|  BARBWIRE Contents
 
 Gov. Guinn's first attack:
      babies and sick kids byANDREW BARBANO
  Let's get this upfront:
      the following is both a professional and personal attack on the
      new governor of Nevada. I not only challenge his conduct, I also
      question what he, himself, has become. 
  
  I've been telling people since the election that
      to predict Kenny Guinn's administration, simply look at his past.
      He will attack the weak in order to preserve the perks of the
      powerful. 
  
  During George Bush's 1991 Gulf War recession,
      the state's cash flow went to hell. Dixiecrat Gov. Bob Miller
      put his old buddy Kenny in charge of cutting the budget. 
  
  Guinn balanced the books on the backs of the physically
      and mentally disabled. Injured workers ended up damaged for life
      because the system established to fix them had mutated into another
      way to maim them. Now, the mutant master sits in the governor's
      chair. 
  
  Guinn and Miller closed mental health clinics
      statewide, eliminating what had been Gov.
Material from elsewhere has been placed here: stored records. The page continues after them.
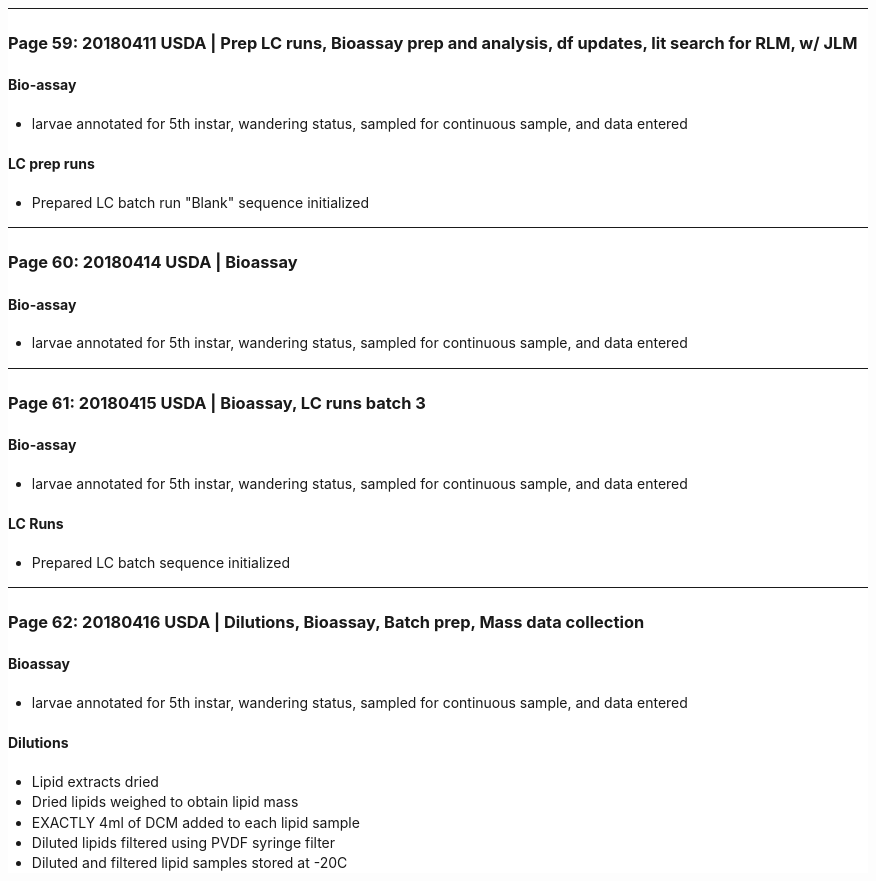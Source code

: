 ------

<div id='id-section59'/>    

### Page 59: 20180411 USDA | Prep LC runs, Bioassay prep and analysis, df updates, lit search for RLM, w/ JLM
#### **Bio-assay**
* larvae annotated for 5th instar, wandering status, sampled for continuous sample, and data entered

#### LC prep runs
* Prepared LC batch run "Blank" sequence initialized
------

<div id='id-section60'/>    

### Page 60: 20180414 USDA | Bioassay

#### **Bio-assay**
* larvae annotated for 5th instar, wandering status, sampled for continuous sample, and data entered


------

<div id='id-section61'/>    

### Page 61: 20180415 USDA | Bioassay, LC runs batch 3

#### **Bio-assay**
* larvae annotated for 5th instar, wandering status, sampled for continuous sample, and data entered

#### LC Runs
* Prepared LC batch sequence initialized
------

<div id='id-section62'/>    

### Page 62: 20180416 USDA | Dilutions, Bioassay, Batch prep, Mass data collection

#### **Bioassay**
* larvae annotated for 5th instar, wandering status, sampled for continuous sample, and data entered

#### Dilutions
* Lipid extracts dried
* Dried lipids weighed to obtain lipid mass
* EXACTLY 4ml of DCM added to each lipid sample
* Diluted lipids filtered using PVDF syringe filter
* Diluted and filtered lipid samples stored at -20C 
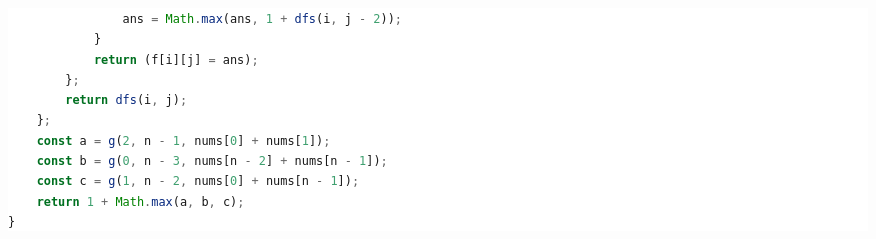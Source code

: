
 ```ts
                ans = Math.max(ans, 1 + dfs(i, j - 2));
            }
            return (f[i][j] = ans);
        };
        return dfs(i, j);
    };
    const a = g(2, n - 1, nums[0] + nums[1]);
    const b = g(0, n - 3, nums[n - 2] + nums[n - 1]);
    const c = g(1, n - 2, nums[0] + nums[n - 1]);
    return 1 + Math.max(a, b, c);
}
```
Mike O'Callaghan's
      crowning achievement in the 1970s. 
  
  Kenny Guinn's first full-color, warm and fuzzy
      campaign brochure was mailed to every Nevada household in 1997. 
  
  "When a person runs for governor of Nevada,
      you should know who he is," the booklet states in huge letters. 
  
  "The issues facing Nevada today are clear,"
      the flyer asserts. "Education, taxation, growth, public
      safety, health care and senior assistance...Kenny Guinn... knows
      that the key to understanding them lies not in government telling
      us what we need, but in government listening to what we have
      to say." 
  
  I want to know who said to hurt kids. Less than
      24 hours after Guinn was sworn in, his chief hatchetman announced
      that babies and poor children will take the first major hits.
      (As of this writing, the Reno Gazette-Journal stands alone in
      failing to publish the story.) 
  
  Guinn has marked for execution a program to teach
      parenting skills to those with newborns. He will also terminate
      low-cost health insurance for children of the working poor. 
  
  I told you so, long ago. Look over the 1996-97
      Barbwire series on the financial mismanagement of the university
      system, something Guinn bizarrely converted into a qualification
      for office. 
  
  Awhile back, I heard Mr. Guinn address a labor
      convention and tell of his humble beginnings as the child of
      poor California fruit pickers. (See
      the Barbwire of 9-21-97) 
  
  He sold that story better than Bill Clinton sold
      Hope, Arkansas. 
  
  Guinn might have been able to bullshit the voters,
      but he can't bullshit me. I am also the son of central California
      fruit pickers who likewise sent their offspring to Fresno State.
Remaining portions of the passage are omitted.